*What is needed:*
Each line of the data below that holds the word "public" is to be reported in full.

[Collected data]
============================================================

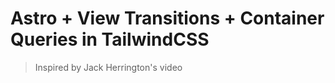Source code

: # Astro + View Transitions + Container Queries in TailwindCSS

> Inspired by Jack Herrington's video
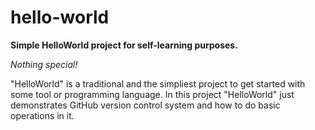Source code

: # hello-world
**Simple HelloWorld project for self-learning purposes.** 

*Nothing special!*

"HelloWorld" is a traditional and the simpliest project to get started with some tool or programming language. In this project "HelloWorld" just demonstrates GitHub version control system and how to do basic operations in it.
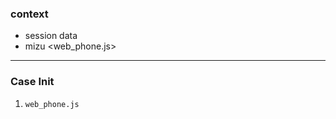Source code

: ### context

* session data <auth>
* mizu <web_phone.js>

---

### Case Init

1. `web_phone.js` <script /> loading
2. `web_phone.js` initializing
   a. agent status webSocket listen => zustand store
3. `web_phone.js` loaded mizu init (session sip credentials)
   a. backend api agent status => get yeastar agent status
   b. on_register_state_change => agent status webSocket emit (agent information)
4. mizu init success mizu on_call_state_change
   a. call_stack listen => save incoming and outgoing events in array
   b. in_bound_ringing listen
   c. in_bound_connect listen
   d. out_bound_ringing listen
   e. out_bound_connect listen
   f. webSocket listen call_log queue number
    - set_state (queue_name, server_call_log_token, yeastar_call_id, queue_number)
    - set_attendant_transfer_form_data (channel_id)

---

### Case Inbound Ringing

1. get ph number from mizu `peername` => backend contact api (create new contact if not exists else return existing contact) => call_log store
2. call_from(mizu) , call_to (session) => call_log store
3. extension_id session data store => call_log store
4. duration (0), type (inbound), status (ringing) => call_log store
5. call_log store => backend api create call_log

---

### Case Inbound Connect

1. timer start
2. status (talking) => call_log store
3. call_from (mizu) , call_to (session) => call_log store
4. duration (0), type (inbound), contact_id => call_log store
5. call_log store => backend api create call_log (update)

---

### Case Outbound Ringing

1. mizu call_stack `peername` => backend contact api (create new contact if not exists else return existing contact) => call_log store
2. call_from (session), call_to (mizu call_stack) => call_log store
3. type (outbound), duration (0), status (ringing) => call_log store
4. call_log store => backend api create call_log

---

### Case Outbound Connect

1. timer start
2. call_from (session), call_to (mizu call_stack) => call_log store
3. type (outbound), duration (0), status (talking) => call_log store
4. call_log store => backend api create call_log (update)

---

### Case Ongoing Call

1. status (talking) => call_log store

---

### Case Call End (Inbound / Outbound)

1. webSocket listen call_log queue number
	a. clear set_state (queue_name, server_call_log_token, yeastar_call_id, queue_number)
	b. clear attendant_transfer_form_data (channel_id)

2. timer stop
3. duration (timer), status (missed/answered/no_answered) => call_log store
4. call_draft or end
	a. if (status == missed || status == no_answered) => clear all data
	b. else => call draft

---

### Case Blind Transfer

---

### Case Attendant Transfer
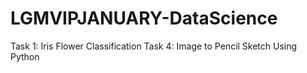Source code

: # LGMVIPJANUARY-DataScience

Task 1: Iris Flower Classification
Task 4: Image to Pencil Sketch Using Python
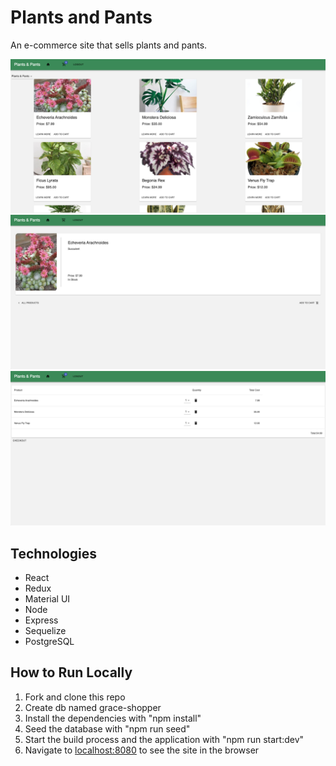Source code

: # Plants and Pants

An e-commerce site that sells plants and pants.

<div align="center">
  <img src="/public/landing.png" width="800">
  <img src="/public/singleView.png" width="800">
  <img src="/public/cart.png" width="800">
</div>

## Technologies
- React
- Redux
- Material UI
- Node
- Express
- Sequelize
- PostgreSQL

## How to Run Locally

1. Fork and clone this repo
2. Create db named grace-shopper
3. Install the dependencies with "npm install"
4. Seed the database with "npm run seed"
5. Start the build process and the application with "npm run start:dev"
6. Navigate to [localhost:8080](http://localhost:8080) to see the site in the browser
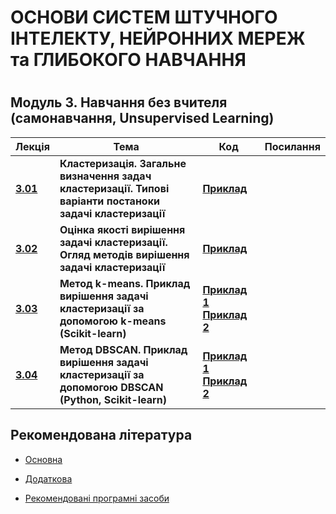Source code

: <p align="center"><h1>ОСНОВИ СИСТЕМ ШТУЧНОГО ІНТЕЛЕКТУ, НЕЙРОННИХ МЕРЕЖ та ГЛИБОКОГО НАВЧАННЯ<h1></p>

<h2>Модуль 3. Навчання без вчителя (самонавчання, Unsupervised Learning) </h2>

| Лекція |Тема | Код | Посилання|
| -------|------ | ------ | ------ |
|**[3.01](/Mod_03_/03_01_Claster/Lec_03_01_git.pdf)**|**Кластеризація. Загальне визначення задач кластеризації. Типові варіанти постаноки задачі кластеризації**|[**Приклад**](/Mod_03_/03_01_Claster/CODE_3_01_1/lec_03_01_Exmpl_1.md) | |
|**[3.02](/Mod_03_/03_02_Claster/Lec_03_02_git.pdf)**|**Оцінка якості вирішення задачі кластеризації. Огляд методів вирішення задачі кластеризації**|[**Приклад**](/Mod_03_/03_02_Claster/CODE_3_02_1/lec_03_02_Exmpl_1.md)  | |
|**[3.03](/Mod_03_/03_03_Claster/Lec_03_03_git.pdf)**|**Метод k-means. Приклад вирішення задачі кластеризації за допомогою k-means (Scikit-learn)**|[**Приклад 1**](/Mod_03_/03_03_Claster/CODE_3_03_1/lec_03_03_Exmpl_1.md) [**Приклад 2**](/Mod_03_/03_03_Claster/CODE_3_03_2/lec_03_03_Exmpl_2.md)  | |
|**[3.04](/Mod_03_/03_04_Claster/Lec_03_04_git.pdf)**|**Метод DBSCAN. Приклад вирішення задачі кластеризації за допомогою DBSCAN (Python, Scikit-learn)** | [**Приклад 1**](/Mod_03_/03_04_Claster/CODE_3_04_1/lec_03_04_Exmpl_1.md) [**Приклад 2**](/Mod_03_/03_04_Claster/CODE_3_04_2/lec_03_04_Exmpl_2.md) | |


<p align="center"><h2> Рекомендована література </h2></p>

- [Основна](ADDONS/Lit_Main.md)

- [Додаткова](ADDONS/Lit_Add.md)

- [Рекомендовані програмні засоби](ADDONS/Prog_Sys.md)
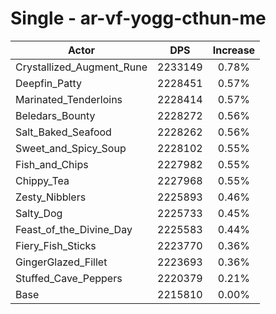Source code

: # Single - ar-vf-yogg-cthun-me
| Actor | DPS | Increase |
|---|:---:|:---:|
|Crystallized_Augment_Rune|2233149|0.78%|
|Deepfin_Patty|2228451|0.57%|
|Marinated_Tenderloins|2228414|0.57%|
|Beledars_Bounty|2228272|0.56%|
|Salt_Baked_Seafood|2228262|0.56%|
|Sweet_and_Spicy_Soup|2228102|0.55%|
|Fish_and_Chips|2227982|0.55%|
|Chippy_Tea|2227968|0.55%|
|Zesty_Nibblers|2225893|0.46%|
|Salty_Dog|2225733|0.45%|
|Feast_of_the_Divine_Day|2225583|0.44%|
|Fiery_Fish_Sticks|2223770|0.36%|
|GingerGlazed_Fillet|2223693|0.36%|
|Stuffed_Cave_Peppers|2220379|0.21%|
|Base|2215810|0.00%|
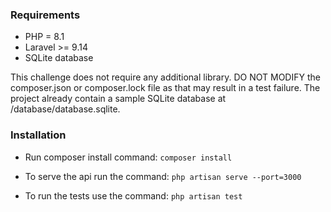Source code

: ### Requirements
- PHP = 8.1
- Laravel >= 9.14
- SQLite database

 This challenge does not require any additional library. DO NOT MODIFY the composer.json or composer.lock file as that may result in a test failure.
 The project already contain a sample SQLite database at /database/database.sqlite.

### Installation

- Run composer install command: `composer install`

- To serve the api run the command: `php artisan serve --port=3000`

- To run the tests use the command: `php artisan test`
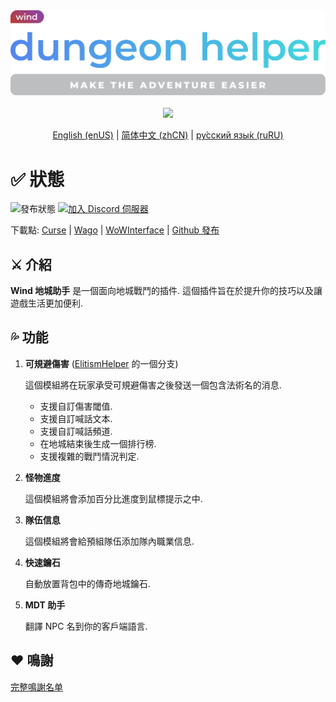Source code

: <div align="center">
<img width="512" src="Title.svg"/><br><br>
<img src="https://img.shields.io/badge/版本-2.1.2-green.svg?longCache=true&style=for-the-badge"/>

[English (enUS)](README.md) | [简体中文 (zhCN)](README_zhCN.md) | [ру́сский язы́к (ruRU)](README_ruRU.md)
</div>

# ✅ 狀態

![發布狀態](https://img.shields.io/github/actions/workflow/status/fang2hou/WindDungeonHelper/publish_stable.yml?branch=2.1.2) [![加入 Discord 伺服器](https://img.shields.io/badge/Wind%20Plugins-加入-grey.svg?longCache=true&color=7289DA&logo=discord)](https://discord.gg/wvV5rQy)

下載點: [Curse](https://www.curseforge.com/wow/addons/wind-dungeon-helper) | [Wago](https://addons.wago.io/addons/winddungeonhelper) | [WoWInterface](https://www.wowinterface.com/downloads/info25532-WindDungeonHelper.html) | [Github 發布](https://github.com/fang2hou/WindDungeonHelper/releases)

## ⚔️ 介紹

**Wind 地城助手** 是一個面向地城戰鬥的插件.
這個插件旨在於提升你的技巧以及讓遊戲生活更加便利.

## 💦 功能

1. **可規避傷害** ([ElitismHelper](https://wow.curseforge.com/projects/elitismhelper) 的一個分支)

    這個模組將在玩家承受可規避傷害之後發送一個包含法術名的消息.
    - 支援自訂傷害閾值.
    - 支援自訂喊話文本.
    - 支援自訂喊話頻道.
    - 在地城結束後生成一個排行榜.
    - 支援複雜的戰鬥情況判定.

2. **怪物進度**

    這個模組將會添加百分比進度到鼠標提示之中.

3. **隊伍信息**

    這個模組將會給預組隊伍添加隊內職業信息.

4. **快速鑰石**

    自動放置背包中的傳奇地城鑰石.

5. **MDT 助手**

    翻譯 NPC 名到你的客戶端語言.

## ❤️ 鳴謝

[完整鳴謝名单](CREDITS.md)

============================================================

*Reply:*
  <img src="/public/landing.png" width="800">
  <img src="/public/singleView.png" width="800">
  <img src="/public/cart.png" width="800">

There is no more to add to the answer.